Beaverbrook newspapers
He became an executive of the Daily Express group, and was a Director by 1941. In 1943 he was general manager of the company. Plummer prospered at the Daily Express group despite disagreeing on politics with the proprietor Lord Beaverbrook because of his own skill as an administrator and Beaverbrook's known liking for talent-spotting among left-wingers.Overseas Food Corporation
Plummer left the Daily Express when he was named by John Strachey as chairman-designate of the Overseas Food Corporation at the end of 1947. However the appointment was not confirmed until February 1948. The Corporation was created to take charge of the Tanganyika groundnut scheme, a massive project to cultivate peanuts on 325 million acres of scrubland in Tanganyika Territory. The scheme was well advanced by the time Plummer moved in, but he was an enthusiastic supporter. In January 1949 he went out to take personal charge of the scheme.Groundnuts scheme scandal
In the King's Birthday Honours list of June 1949, Plummer was appointed as a Knight Bachelor. However, by the summer of 1949 it was clear that the groundnut scheme was in trouble, having gone over budget.

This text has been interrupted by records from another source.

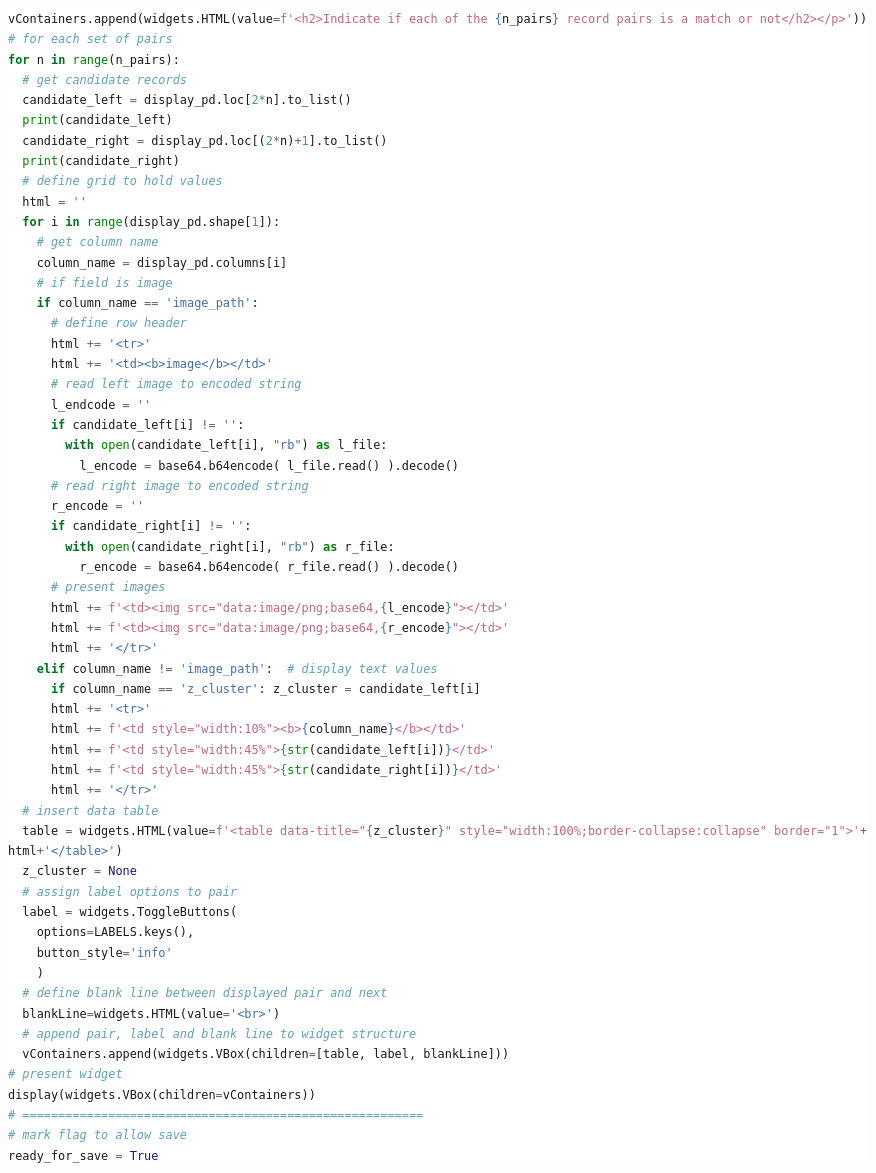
 ```python
vContainers.append(widgets.HTML(value=f'<h2>Indicate if each of the {n_pairs} record pairs is a match or not</h2></p>'))
# for each set of pairs
for n in range(n_pairs):
  # get candidate records
  candidate_left = display_pd.loc[2*n].to_list()
  print(candidate_left)
  candidate_right = display_pd.loc[(2*n)+1].to_list()
  print(candidate_right)
  # define grid to hold values
  html = ''
  for i in range(display_pd.shape[1]):
    # get column name
    column_name = display_pd.columns[i]
    # if field is image
    if column_name == 'image_path':
      # define row header
      html += '<tr>'
      html += '<td><b>image</b></td>'
      # read left image to encoded string
      l_endcode = ''
      if candidate_left[i] != '':
        with open(candidate_left[i], "rb") as l_file:
          l_encode = base64.b64encode( l_file.read() ).decode()
      # read right image to encoded string
      r_encode = ''
      if candidate_right[i] != '':
        with open(candidate_right[i], "rb") as r_file:
          r_encode = base64.b64encode( r_file.read() ).decode()      
      # present images
      html += f'<td><img src="data:image/png;base64,{l_encode}"></td>'
      html += f'<td><img src="data:image/png;base64,{r_encode}"></td>'
      html += '</tr>'
    elif column_name != 'image_path':  # display text values
      if column_name == 'z_cluster': z_cluster = candidate_left[i]
      html += '<tr>'
      html += f'<td style="width:10%"><b>{column_name}</b></td>'
      html += f'<td style="width:45%">{str(candidate_left[i])}</td>'
      html += f'<td style="width:45%">{str(candidate_right[i])}</td>'
      html += '</tr>'
  # insert data table
  table = widgets.HTML(value=f'<table data-title="{z_cluster}" style="width:100%;border-collapse:collapse" border="1">'+html+'</table>')
  z_cluster = None
  # assign label options to pair
  label = widgets.ToggleButtons(
    options=LABELS.keys(), 
    button_style='info'
    )
  # define blank line between displayed pair and next
  blankLine=widgets.HTML(value='<br>')
  # append pair, label and blank line to widget structure
  vContainers.append(widgets.VBox(children=[table, label, blankLine]))
# present widget
display(widgets.VBox(children=vContainers))
# ========================================================
# mark flag to allow save 
ready_for_save = True
```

The Conservative Party in the House of Commons moved a motion to reduce the estimate in respect of the scheme on 27 July 1949. In November, one member of the Overseas Food Corporation board, A.J. Wakefield, became so critical of the management of the scheme that the Minister determined to dismiss him. Wakefield offered to resign only if Plummer did so as well; this was unacceptable to Strachey and Wakefield was dismissed. Plummer and Wakefield had a lengthy exchange of public statements, in which Wakefield accused Plummer of suppressing his suggestions.Plummer was criticised in an editorial in The Times for "failing to restore confidence in the higher conduct of the scheme". His appointment was called into question by Alan Lennox-Boyd because Strachey had been an old colleague of his in the Independent Labour Party. The next month, Plummer was also criticised by the Conservatives for giving a contract for air transport to the nationalised British Overseas Airways Corporation rather than two private airlines which had submitted lower tenders, one of whom subsequently went out of business. A House of Lords debate on the groundnut scheme on 14 December 1949 resulted in a vote of censure of the government, after the Marquess of Salisbury attacked Plummer for being an entirely inappropriate choice to run it.
The author Alan Wood, who had headed the Information Unit of the Overseas Food Corporation, resigned to publish a book on the serious failures in Tanganyika, The Groundnut Affair. In March 1950, in the House of Commons John Boyd-Carpenter asked the Minister of Food to make a statement about attempts made by Plummer to stop the publication of the book.
Resignation
Plummer announced his resignation in May 1950, with the new Minister of Food Maurice Webb explaining that the role of the Overseas Food Corporation had changed fundamentally in practice compared with the basis on which Plummer had accepted it. The announcement was said to have "brought the biggest cheer from the Opposition benches that has been heard in the House of Commons for a long time".Deptford MP
In 1951 Plummer was adopted as Labour Party candidate for Deptford. During the campaign, his local opponents brought up the large amount of money wasted on the Groundnuts scheme. Plummer responded by saying that all his money was invested in a 900-acre farm in Essex and that although he despised the capitalist system, he had been "extremely fortunate under it and benefited from it". He won the seat easily in the general election.Plummer's maiden speech on 4 March 1952 was on the subject of economic development in Africa. He made an early mark by proposing to make illegal the defamation of any body of persons, including a race. Plummer was critical of the policies of the Churchill government in Kenya where he felt the Mau Mau Uprising was rooted in poverty and Kikuyu prisoners were mistreated. Another preoccupation of Plummer was slum landlords in his constituency.